Although these errors can be corrected, it is incredibly childish analysis to leave it at that! The concept essentially follows: I'll figure out my weaknesses as my adversary attacks them, I'll then fix them, then go to bed. To not addresses the conditions which lead to these errors, or to anticipate that these "errors" will be vanquised is IMHO ridiculous. To not consider a counter attack (which may or not be cyber based) is irresponsible leadership.
But where I feel compelled to join Richard in considering this book (even if it is by this paragraph alone) potentially "harmful" is...

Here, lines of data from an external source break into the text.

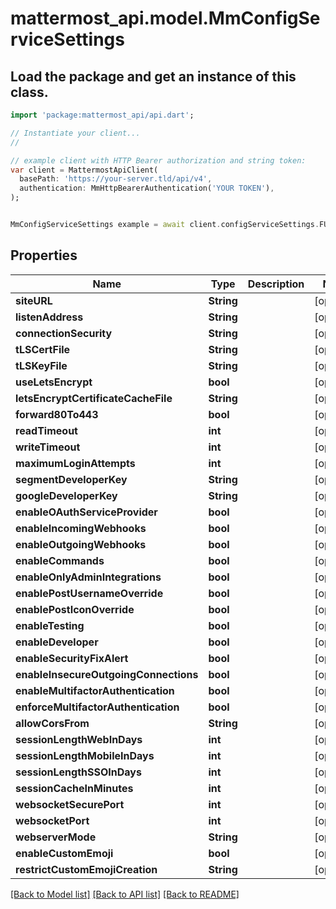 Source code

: # mattermost_api.model.MmConfigServiceSettings

## Load the package and get an instance of this class.
```dart
import 'package:mattermost_api/api.dart';

// Instantiate your client...
//

// example client with HTTP Bearer authorization and string token:
var client = MattermostApiClient(
  basePath: 'https://your-server.tld/api/v4',
  authentication: MmHttpBearerAuthentication('YOUR TOKEN'),
);


MmConfigServiceSettings example = await client.configServiceSettings.FUNCTION_THAT_RETURNS_THIS_CLASS();

```

## Properties
Name | Type | Description | Notes
------------ | ------------- | ------------- | -------------
**siteURL** | **String** |  | [optional] 
**listenAddress** | **String** |  | [optional] 
**connectionSecurity** | **String** |  | [optional] 
**tLSCertFile** | **String** |  | [optional] 
**tLSKeyFile** | **String** |  | [optional] 
**useLetsEncrypt** | **bool** |  | [optional] 
**letsEncryptCertificateCacheFile** | **String** |  | [optional] 
**forward80To443** | **bool** |  | [optional] 
**readTimeout** | **int** |  | [optional] 
**writeTimeout** | **int** |  | [optional] 
**maximumLoginAttempts** | **int** |  | [optional] 
**segmentDeveloperKey** | **String** |  | [optional] 
**googleDeveloperKey** | **String** |  | [optional] 
**enableOAuthServiceProvider** | **bool** |  | [optional] 
**enableIncomingWebhooks** | **bool** |  | [optional] 
**enableOutgoingWebhooks** | **bool** |  | [optional] 
**enableCommands** | **bool** |  | [optional] 
**enableOnlyAdminIntegrations** | **bool** |  | [optional] 
**enablePostUsernameOverride** | **bool** |  | [optional] 
**enablePostIconOverride** | **bool** |  | [optional] 
**enableTesting** | **bool** |  | [optional] 
**enableDeveloper** | **bool** |  | [optional] 
**enableSecurityFixAlert** | **bool** |  | [optional] 
**enableInsecureOutgoingConnections** | **bool** |  | [optional] 
**enableMultifactorAuthentication** | **bool** |  | [optional] 
**enforceMultifactorAuthentication** | **bool** |  | [optional] 
**allowCorsFrom** | **String** |  | [optional] 
**sessionLengthWebInDays** | **int** |  | [optional] 
**sessionLengthMobileInDays** | **int** |  | [optional] 
**sessionLengthSSOInDays** | **int** |  | [optional] 
**sessionCacheInMinutes** | **int** |  | [optional] 
**websocketSecurePort** | **int** |  | [optional] 
**websocketPort** | **int** |  | [optional] 
**webserverMode** | **String** |  | [optional] 
**enableCustomEmoji** | **bool** |  | [optional] 
**restrictCustomEmojiCreation** | **String** |  | [optional] 

[[Back to Model list]](../GENERATED_README.md#documentation-for-models) [[Back to API list]](../GENERATED_README.md#documentation-for-api-endpoints) [[Back to README]](../GENERATED_README.md)


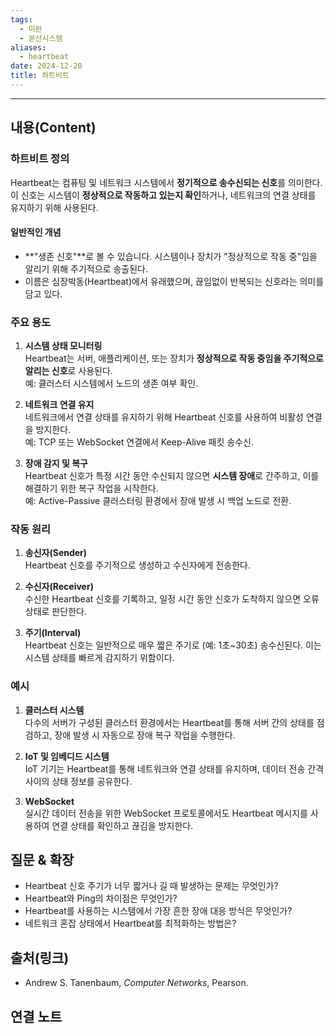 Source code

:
 ```yaml
---
tags:
  - 미완
  - 분산시스템
aliases:
  - heartbeat
date: 2024-12-20
title: 하트비트
---
```

---

## 내용(Content)

### 하트비트 정의

Heartbeat는 컴퓨팅 및 네트워크 시스템에서 **정기적으로 송수신되는 신호**를 의미한다. 이 신호는 시스템이 **정상적으로 작동하고 있는지 확인**하거나, 네트워크의 연결 상태를 유지하기 위해 사용된다.

#### 일반적인 개념

- **"생존 신호"**로 볼 수 있습니다. 시스템이나 장치가 "정상적으로 작동 중"임을 알리기 위해 주기적으로 송출된다.
- 이름은 심장박동(Heartbeat)에서 유래했으며, 끊임없이 반복되는 신호라는 의미를 담고 있다.

### 주요 용도

1. **시스템 상태 모니터링**  
    Heartbeat는 서버, 애플리케이션, 또는 장치가 **정상적으로 작동 중임을 주기적으로 알리는 신호**로 사용된다.  
    예: 클러스터 시스템에서 노드의 생존 여부 확인.
    
2. **네트워크 연결 유지**  
    네트워크에서 연결 상태를 유지하기 위해 Heartbeat 신호를 사용하여 비활성 연결을 방지한다.  
    예: TCP 또는 WebSocket 연결에서 Keep-Alive 패킷 송수신.
    
3. **장애 감지 및 복구**  
    Heartbeat 신호가 특정 시간 동안 수신되지 않으면 **시스템 장애**로 간주하고, 이를 해결하기 위한 복구 작업을 시작한다.  
    예: Active-Passive 클러스터링 환경에서 장애 발생 시 백업 노드로 전환.

### 작동 원리

1. **송신자(Sender)**  
    Heartbeat 신호를 주기적으로 생성하고 수신자에게 전송한다.
    
2. **수신자(Receiver)**  
    수신한 Heartbeat 신호를 기록하고, 일정 시간 동안 신호가 도착하지 않으면 오류 상태로 판단한다.
    
3. **주기(Interval)**  
    Heartbeat 신호는 일반적으로 매우 짧은 주기로 (예: 1초~30초) 송수신된다. 이는 시스템 상태를 빠르게 감지하기 위함이다.

### 예시

1. **클러스터 시스템**  
    다수의 서버가 구성된 클러스터 환경에서는 Heartbeat를 통해 서버 간의 상태를 점검하고, 장애 발생 시 자동으로 장애 복구 작업을 수행한다.
    
2. **IoT 및 임베디드 시스템**  
    IoT 기기는 Heartbeat를 통해 네트워크와 연결 상태를 유지하며, 데이터 전송 간격 사이의 상태 정보를 공유한다.
    
3. **WebSocket**  
    실시간 데이터 전송을 위한 WebSocket 프로토콜에서도 Heartbeat 메시지를 사용하여 연결 상태를 확인하고 끊김을 방지한다.



## 질문 & 확장

- Heartbeat 신호 주기가 너무 짧거나 길 때 발생하는 문제는 무엇인가?
- Heartbeat와 Ping의 차이점은 무엇인가?
- Heartbeat를 사용하는 시스템에서 가장 흔한 장애 대응 방식은 무엇인가?
- 네트워크 혼잡 상태에서 Heartbeat를 최적화하는 방법은?

## 출처(링크)

- Andrew S. Tanenbaum, _Computer Networks_, Pearson.


## 연결 노트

"The degree to which and the terms by which computer networks can be accessed
from the outside (where almost all adversaries are) can also be specified.
There is, in the end, no forced entry in cyberspace. Whoever
gets in enters through pathways produced by the system itself.1 It is
only a modest exaggeration to say that organizations are vulnerable to
cyberattack only to the extent they want to be. In no other domain of
warfare can such a statement be made."
I've read this at least 8 times now and cannot conceive that I'm misinterpreting it....
The utter lack of experience, rigor in analysis, and general operational ignorance demonstrated by this passage is ASTOUNDING! The ONLY way this statement could have any relevance is in a Information Security market where defenders have perfect information and infinite resources...reference, "Mr. Libicki, with all due respect, is living in another universe".
- Reviewed in the United States on August 31, 2010Well, this book has certainly stirred up some emotion. If you're on the fence about reading this book, you can get the PDF at the RAND web site and make up your mind about whether it belongs in your library (it is in mine).
This is a good book on a timely topic and adds quite a bit to the debate about the utility of the principle of deterrence through cyberweapons. Keep this focus in mind as this is not a general book about information/network security or even cyber warfare and its conclusions should not be taken out of context (which I humbly suggest Bejtlich did).
So, if you're interested in whether it makes real sense for the US to develop cyberweapons in the hope that our ability to do unto others will deter them from doing unto us, then do read this book as its conclusions may surprise you.